Brantley isn’t a traditional cleanup hitter, but that’s not a fatal flaw. With the Indians’ offense struggling, ensuring that our best hitters are getting the most at-bats is of utmost importance, and right now Brantley falls into that category. That Acta is willing to buck tradition in the name of squeezing more out of his offense is not a strike against him but a point in his favor.
But if the goal is to use his hitters more efficiently, we must also consider the opportunity cost. Playing time is a zero-sum game, and the extra plate appearances Brantley is now getting didn’t appear out of thin air. Who moves down as Brantley moves up? Right now it looks like the main guy on the short end of the stick Travis Hafner, who was banished to the No. 6 hole Monday night for the first time since 2010. It’s this consideration that makes Acta’s lineup switch seem somewhat reactionary.
Entering Tuesday, Hafner is hitting .228/.365/.430 with a 119 wRC+. Look past the batting average and you’ll see that Pronk has been at least as good as Brantley (if not slightly better). And given that Hafner is working with a .230 BABIP (career average: .314), it stands to reason that his numbers will actually improve as the season progresses while Brantley is a good candidate to see some regression to the mean.
Looking at their rest-of-season ZiPS projections, Hafner is on track hit .248/.348/.426 from here on out and the system foresees .280/.339/.387 line for Brantley. Throw in the fact that they’re both left-handed and that Hafner actually does fit the mold of a cleanup man and the rationale behind the lineup shuffling seems unclear.
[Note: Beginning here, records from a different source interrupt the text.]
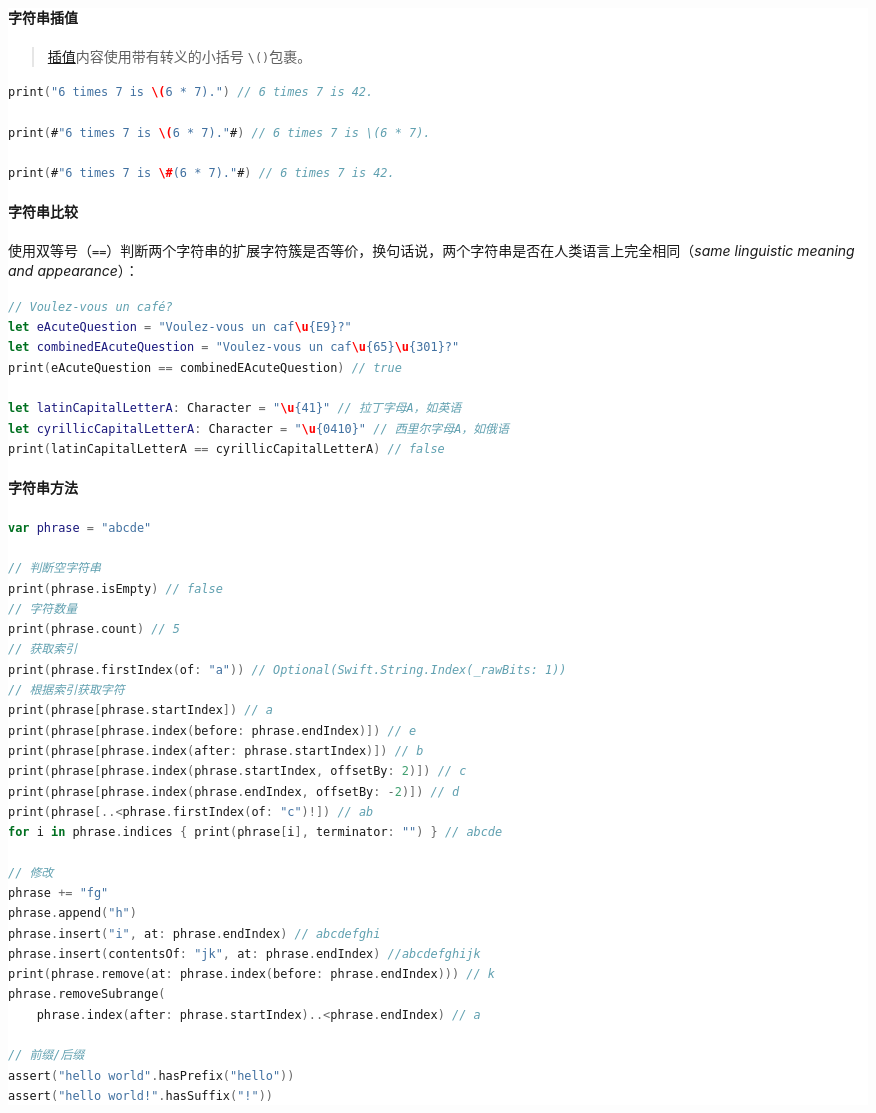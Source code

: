 #### 字符串插值

> [插值](https://docs.swift.org/swift-book/LanguageGuide/StringsAndCharacters.html#ID292)内容使用带有转义的小括号 `\()`包裹。

```swift
print("6 times 7 is \(6 * 7).") // 6 times 7 is 42.

print(#"6 times 7 is \(6 * 7)."#) // 6 times 7 is \(6 * 7).

print(#"6 times 7 is \#(6 * 7)."#) // 6 times 7 is 42.
```

#### 字符串比较

使用双等号（`==`）判断两个字符串的扩展字符簇是否等价，换句话说，两个字符串是否在人类语言上完全相同（*same linguistic meaning and appearance*）：

```swift
// Voulez-vous un café?
let eAcuteQuestion = "Voulez-vous un caf\u{E9}?"
let combinedEAcuteQuestion = "Voulez-vous un caf\u{65}\u{301}?"
print(eAcuteQuestion == combinedEAcuteQuestion) // true

let latinCapitalLetterA: Character = "\u{41}" // 拉丁字母A，如英语
let cyrillicCapitalLetterA: Character = "\u{0410}" // 西里尔字母А，如俄语
print(latinCapitalLetterA == cyrillicCapitalLetterA) // false
```

#### 字符串方法

```swift
var phrase = "abcde"

// 判断空字符串
print(phrase.isEmpty) // false
// 字符数量
print(phrase.count) // 5
// 获取索引
print(phrase.firstIndex(of: "a")) // Optional(Swift.String.Index(_rawBits: 1))
// 根据索引获取字符
print(phrase[phrase.startIndex]) // a
print(phrase[phrase.index(before: phrase.endIndex)]) // e
print(phrase[phrase.index(after: phrase.startIndex)]) // b
print(phrase[phrase.index(phrase.startIndex, offsetBy: 2)]) // c
print(phrase[phrase.index(phrase.endIndex, offsetBy: -2)]) // d
print(phrase[..<phrase.firstIndex(of: "c")!]) // ab
for i in phrase.indices { print(phrase[i], terminator: "") } // abcde

// 修改
phrase += "fg"
phrase.append("h")
phrase.insert("i", at: phrase.endIndex) // abcdefghi
phrase.insert(contentsOf: "jk", at: phrase.endIndex) //abcdefghijk
print(phrase.remove(at: phrase.index(before: phrase.endIndex))) // k
phrase.removeSubrange(
	phrase.index(after: phrase.startIndex)..<phrase.endIndex) // a

// 前缀/后缀
assert("hello world".hasPrefix("hello"))
assert("hello world!".hasSuffix("!"))
```


[guidedtour]: https://docs.swift.org/swift-book/documentation/the-swift-programming-language/guidedtour/
[aboutthelanguagereference]: https://docs.swift.org/swift-book/documentation/the-swift-programming-language/aboutthelanguagereference
[Structures-and-Enumerations-Are-Value-Types]: https://docs.swift.org/swift-book/documentation/the-swift-programming-language/classesandstructures#Structures-and-Enumerations-Are-Value-Types
[Classes-Are-Reference-Types]: https://docs.swift.org/swift-book/documentation/the-swift-programming-language/classesandstructures#Classes-Are-Reference-Types
[controlflow]: https://docs.swift.org/swift-book/documentation/the-swift-programming-language/controlflow
[functions]: https://docs.swift.org/swift-book/documentation/the-swift-programming-language/functions
[closures]: https://docs.swift.org/swift-book/documentation/the-swift-programming-language/closures
[Strong-Reference-Cycles-for-Closures]: https://docs.swift.org/swift-book/documentation/the-swift-programming-language/automaticreferencecounting/#Strong-Reference-Cycles-for-Closures
[enumerations]: https://docs.swift.org/swift-book/documentation/the-swift-programming-language/enumerations
[classesandstructures]: https://docs.swift.org/swift-book/documentation/the-swift-programming-language/classesandstructures
[properties]: https://docs.swift.org/swift-book/documentation/the-swift-programming-language/properties
[Stored-Properties]: https://docs.swift.org/swift-book/documentation/the-swift-programming-language/properties#Stored-Properties
[Computed-Properties]: https://docs.swift.org/swift-book/documentation/the-swift-programming-language/properties#Computed-Properties
[Property-Observers]: https://docs.swift.org/swift-book/documentation/the-swift-programming-language/properties#Property-Observers
[Property-Wrappers]: https://docs.swift.org/swift-book/documentation/the-swift-programming-language/properties#Property-Wrappers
Brantley is a tremendous asset to the Indians’ lineup who deserves to be recognized for his achievements (this from someone who has been relatively skeptical about Brantley over the last couple years), and we should applaud Acta for his willingness to not go by the book in constructing his batting order. But I’m not sure I see the logic in moving Brantley up in the order if it comes at Hafner’s expense.